Do arch-conservative, evangelical politicians work or make speeches on Sunday? Do they support the death penalty? Do they condone the use of firearms by police and the military? Of course, I know the answers; they are all morally relativistic. They are of the order – “I am prohibited from killing another person UNLESS . . .” But that’s NOT what the law says !!! #6 is unequivocal – “you shall not kill” – PERIOD. This, however, does not gibe with God’s endless commandments in the Hebrew Bible to slaughter. Is God confused? I think not – but PEOPLE are. I prefer, as ever, to use my rules of Biblical interpretation and infer that (moralistic) humans like to adjust their moral codes to suit their prejudices, and then give them the imprimatur of “God’s law.”

So, let’s leave the Bible behind for a minute and look at something seemingly more universal – the so-called “Golden Rule.” In one form or another this rule is found in just about every culture in every historical time period, and so has a claim to universality. There are three related versions:

  1. Treat others the way you want to be treated.
  2. Don’t do to others what you don’t want done to yourself.
  3. Wish upon others what you wish on yourself.

These are sometimes called the “positive,” “negative,” and “empathic” forms of the rule, respectively. It does not take a lot of pondering to realize the problems with this rule, whichever version you choose. Chief of these problems is that the rule is deeply narcissistic. What if others don’t want to be treated in ways that I like? I like to eat meat; should I therefore prepare a steak for a vegan? One way around that objection is to say that you should treat people in ways that THEY prefer. Wrong !!! Do you give heroin to an addict because he wants it?

So where do we stand with these “timeless truths”? In a bit of a muddle I am afraid. Can we follow the model Jesus set in the Sermon on the Mount by trying to get below the letter of the law to seek the spirit? Given Matthew 7:12 we are in a bit of a pickle taking that route:

Therefore whatever you desire for men to do to you, you
shall also do to them; for this is the law and the prophets

The empathic version of the Golden Rule !!  But let’s turn to Mark 12:28-31:

28 And one of the scribes came, and having heard them reasoning together, and perceiving that he had answered them well, asked him, Which is the first commandment of all?

29 And Jesus answered him, The first of all the commandments is, Hear, O Israel; The Lord our God is one Lord:

30 And thou shalt love the Lord thy God with all thy heart, and with all thy soul, and with all thy mind, and with all thy strength: this is the first commandment.

31 And the second is like, namely this, Thou shalt love thy neighbour as thyself.

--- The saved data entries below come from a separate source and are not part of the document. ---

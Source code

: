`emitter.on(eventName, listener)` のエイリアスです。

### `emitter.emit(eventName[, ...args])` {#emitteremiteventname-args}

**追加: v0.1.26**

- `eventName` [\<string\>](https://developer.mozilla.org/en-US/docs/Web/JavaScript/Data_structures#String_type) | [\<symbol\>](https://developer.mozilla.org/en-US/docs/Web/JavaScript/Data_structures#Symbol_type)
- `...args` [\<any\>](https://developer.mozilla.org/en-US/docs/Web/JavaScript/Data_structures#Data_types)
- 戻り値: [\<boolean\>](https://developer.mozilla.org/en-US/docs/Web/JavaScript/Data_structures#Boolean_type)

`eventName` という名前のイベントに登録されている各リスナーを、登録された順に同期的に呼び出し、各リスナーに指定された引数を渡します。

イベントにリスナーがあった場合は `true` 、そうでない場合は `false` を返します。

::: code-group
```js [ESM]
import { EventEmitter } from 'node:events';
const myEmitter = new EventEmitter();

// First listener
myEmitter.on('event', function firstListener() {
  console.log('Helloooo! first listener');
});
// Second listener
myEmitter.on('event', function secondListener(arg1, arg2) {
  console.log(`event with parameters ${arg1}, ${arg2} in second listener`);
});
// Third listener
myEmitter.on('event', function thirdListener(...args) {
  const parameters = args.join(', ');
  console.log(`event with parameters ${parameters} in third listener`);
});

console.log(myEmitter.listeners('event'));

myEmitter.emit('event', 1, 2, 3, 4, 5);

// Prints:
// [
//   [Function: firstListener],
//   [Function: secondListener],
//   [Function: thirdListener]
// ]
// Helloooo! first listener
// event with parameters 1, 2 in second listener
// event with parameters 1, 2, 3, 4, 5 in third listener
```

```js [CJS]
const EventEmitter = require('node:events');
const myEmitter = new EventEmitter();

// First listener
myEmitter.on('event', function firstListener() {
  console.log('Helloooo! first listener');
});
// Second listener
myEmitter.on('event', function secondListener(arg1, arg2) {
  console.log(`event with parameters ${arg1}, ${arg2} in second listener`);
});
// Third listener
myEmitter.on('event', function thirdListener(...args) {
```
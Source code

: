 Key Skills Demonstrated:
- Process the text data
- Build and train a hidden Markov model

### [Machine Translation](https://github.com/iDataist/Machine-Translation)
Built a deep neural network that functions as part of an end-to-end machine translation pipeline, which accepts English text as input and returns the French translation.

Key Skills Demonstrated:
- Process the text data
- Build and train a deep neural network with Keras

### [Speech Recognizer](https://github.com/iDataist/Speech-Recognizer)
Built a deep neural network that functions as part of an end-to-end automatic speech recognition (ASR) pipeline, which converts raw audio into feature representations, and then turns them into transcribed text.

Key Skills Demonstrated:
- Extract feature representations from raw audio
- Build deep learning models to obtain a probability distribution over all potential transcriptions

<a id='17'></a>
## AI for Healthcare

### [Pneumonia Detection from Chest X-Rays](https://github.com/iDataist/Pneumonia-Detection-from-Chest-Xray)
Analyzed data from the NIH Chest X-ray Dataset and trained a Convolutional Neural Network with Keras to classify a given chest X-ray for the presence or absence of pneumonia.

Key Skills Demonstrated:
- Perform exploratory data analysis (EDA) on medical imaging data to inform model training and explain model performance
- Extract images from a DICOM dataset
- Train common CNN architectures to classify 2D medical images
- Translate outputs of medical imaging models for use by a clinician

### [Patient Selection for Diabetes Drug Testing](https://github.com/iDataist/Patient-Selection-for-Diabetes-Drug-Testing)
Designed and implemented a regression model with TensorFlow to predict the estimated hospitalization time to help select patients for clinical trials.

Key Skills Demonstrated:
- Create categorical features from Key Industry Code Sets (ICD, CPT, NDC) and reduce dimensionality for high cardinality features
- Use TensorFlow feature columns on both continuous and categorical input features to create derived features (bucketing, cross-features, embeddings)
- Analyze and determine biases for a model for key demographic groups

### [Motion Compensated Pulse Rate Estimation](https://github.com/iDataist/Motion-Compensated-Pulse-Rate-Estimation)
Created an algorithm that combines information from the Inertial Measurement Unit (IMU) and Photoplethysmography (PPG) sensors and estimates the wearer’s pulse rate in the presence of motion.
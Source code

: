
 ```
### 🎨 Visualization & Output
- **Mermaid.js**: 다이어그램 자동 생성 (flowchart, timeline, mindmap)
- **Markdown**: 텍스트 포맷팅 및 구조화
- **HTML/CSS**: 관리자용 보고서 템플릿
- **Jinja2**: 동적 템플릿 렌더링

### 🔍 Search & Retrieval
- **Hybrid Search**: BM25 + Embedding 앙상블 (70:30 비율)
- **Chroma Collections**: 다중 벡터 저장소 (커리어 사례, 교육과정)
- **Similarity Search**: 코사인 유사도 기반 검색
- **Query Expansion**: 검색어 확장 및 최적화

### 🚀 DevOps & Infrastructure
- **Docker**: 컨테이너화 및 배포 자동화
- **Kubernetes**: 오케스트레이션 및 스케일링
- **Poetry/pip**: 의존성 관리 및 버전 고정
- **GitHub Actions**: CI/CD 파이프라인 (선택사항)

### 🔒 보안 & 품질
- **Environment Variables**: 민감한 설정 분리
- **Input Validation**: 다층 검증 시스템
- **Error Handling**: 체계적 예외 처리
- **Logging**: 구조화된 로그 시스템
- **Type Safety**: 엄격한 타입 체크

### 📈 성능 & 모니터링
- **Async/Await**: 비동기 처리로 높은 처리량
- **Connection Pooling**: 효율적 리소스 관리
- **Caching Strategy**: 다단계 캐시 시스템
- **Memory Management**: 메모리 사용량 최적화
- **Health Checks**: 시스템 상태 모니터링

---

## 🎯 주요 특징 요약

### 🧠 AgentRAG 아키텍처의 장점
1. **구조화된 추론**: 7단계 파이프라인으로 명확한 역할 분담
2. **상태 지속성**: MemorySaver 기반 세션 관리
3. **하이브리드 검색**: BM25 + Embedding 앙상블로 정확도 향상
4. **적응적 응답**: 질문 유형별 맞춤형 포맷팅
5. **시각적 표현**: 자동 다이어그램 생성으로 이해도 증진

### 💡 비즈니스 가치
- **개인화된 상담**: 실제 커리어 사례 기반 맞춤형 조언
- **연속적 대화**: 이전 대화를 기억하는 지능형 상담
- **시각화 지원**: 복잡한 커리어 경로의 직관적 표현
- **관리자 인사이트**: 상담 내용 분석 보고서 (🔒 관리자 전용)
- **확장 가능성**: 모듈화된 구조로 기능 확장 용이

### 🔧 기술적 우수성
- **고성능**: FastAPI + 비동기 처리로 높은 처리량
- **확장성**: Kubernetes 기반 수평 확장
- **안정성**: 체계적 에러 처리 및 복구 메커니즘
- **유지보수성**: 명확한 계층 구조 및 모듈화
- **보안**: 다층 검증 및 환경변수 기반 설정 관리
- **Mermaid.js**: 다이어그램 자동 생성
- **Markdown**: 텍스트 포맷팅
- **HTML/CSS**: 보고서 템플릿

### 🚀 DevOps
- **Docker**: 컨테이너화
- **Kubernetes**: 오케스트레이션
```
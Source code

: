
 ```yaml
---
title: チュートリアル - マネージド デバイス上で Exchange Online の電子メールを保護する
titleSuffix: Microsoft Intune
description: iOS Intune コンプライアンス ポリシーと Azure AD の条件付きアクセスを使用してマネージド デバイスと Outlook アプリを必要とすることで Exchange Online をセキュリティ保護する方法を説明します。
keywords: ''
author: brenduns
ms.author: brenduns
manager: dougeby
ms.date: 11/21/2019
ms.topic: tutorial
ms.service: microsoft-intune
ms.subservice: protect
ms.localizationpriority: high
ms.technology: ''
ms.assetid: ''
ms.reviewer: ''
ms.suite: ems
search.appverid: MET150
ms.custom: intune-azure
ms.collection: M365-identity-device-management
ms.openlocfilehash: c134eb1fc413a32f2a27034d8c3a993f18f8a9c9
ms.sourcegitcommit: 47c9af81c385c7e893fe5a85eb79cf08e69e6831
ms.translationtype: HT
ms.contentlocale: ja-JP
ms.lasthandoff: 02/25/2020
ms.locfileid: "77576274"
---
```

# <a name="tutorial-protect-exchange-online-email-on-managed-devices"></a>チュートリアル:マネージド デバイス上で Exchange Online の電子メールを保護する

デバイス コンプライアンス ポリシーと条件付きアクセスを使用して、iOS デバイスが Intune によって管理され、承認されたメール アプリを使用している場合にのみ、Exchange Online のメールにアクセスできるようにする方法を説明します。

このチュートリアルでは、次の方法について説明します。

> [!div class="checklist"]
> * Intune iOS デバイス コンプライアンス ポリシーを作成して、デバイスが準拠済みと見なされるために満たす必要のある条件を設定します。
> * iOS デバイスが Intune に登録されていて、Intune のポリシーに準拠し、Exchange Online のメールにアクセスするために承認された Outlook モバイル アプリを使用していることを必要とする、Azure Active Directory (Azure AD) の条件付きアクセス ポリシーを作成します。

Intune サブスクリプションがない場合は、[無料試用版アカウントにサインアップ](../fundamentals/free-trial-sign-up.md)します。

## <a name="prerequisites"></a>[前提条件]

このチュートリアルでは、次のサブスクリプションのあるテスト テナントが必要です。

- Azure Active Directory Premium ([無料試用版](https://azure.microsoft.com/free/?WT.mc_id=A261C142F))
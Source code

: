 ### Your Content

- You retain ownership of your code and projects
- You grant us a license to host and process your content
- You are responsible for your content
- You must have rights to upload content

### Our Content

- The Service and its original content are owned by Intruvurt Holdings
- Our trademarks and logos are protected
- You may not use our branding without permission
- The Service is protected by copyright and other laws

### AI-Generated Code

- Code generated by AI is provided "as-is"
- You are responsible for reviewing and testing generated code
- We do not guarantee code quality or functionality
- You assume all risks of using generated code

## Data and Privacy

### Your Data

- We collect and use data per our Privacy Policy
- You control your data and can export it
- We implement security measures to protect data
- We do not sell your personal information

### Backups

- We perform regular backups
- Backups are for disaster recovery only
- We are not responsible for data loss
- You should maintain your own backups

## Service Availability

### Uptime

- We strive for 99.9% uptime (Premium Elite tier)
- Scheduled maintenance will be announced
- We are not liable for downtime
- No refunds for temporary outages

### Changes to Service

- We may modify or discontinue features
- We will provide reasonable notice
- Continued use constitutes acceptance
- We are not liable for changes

There is none other commandment greater than these.

“Love thy neighbor as thyself” is a slight twist on the Golden Rule but with an important difference. The commandment is essentially to love others. I know, I know, I know – what is love? Paul helps – but only a little.

4 Love is patient, love is kind. It does not envy, it does not boast, it is not proud.

5 It does not dishonor others, it is not self-seeking, it is not easily angered, it keeps no record of wrongs. 6 Love does not delight in evil but rejoices with the truth. 7 It always protects, always trusts, always hopes, always perseveres. 8 Love never fails. (1 Corinthians: 4-8).

We’re still going around in circles. Why is it that whenever I tackle the really hard questions I end up falling back on my faith? I think I know what love is when I feel it – in myself and in others – but I cannot define or explain it. I know when I am being loving and when I am not – I think. It looks like being kind, generous, caring, and sharing etc. But how do I know if I am right?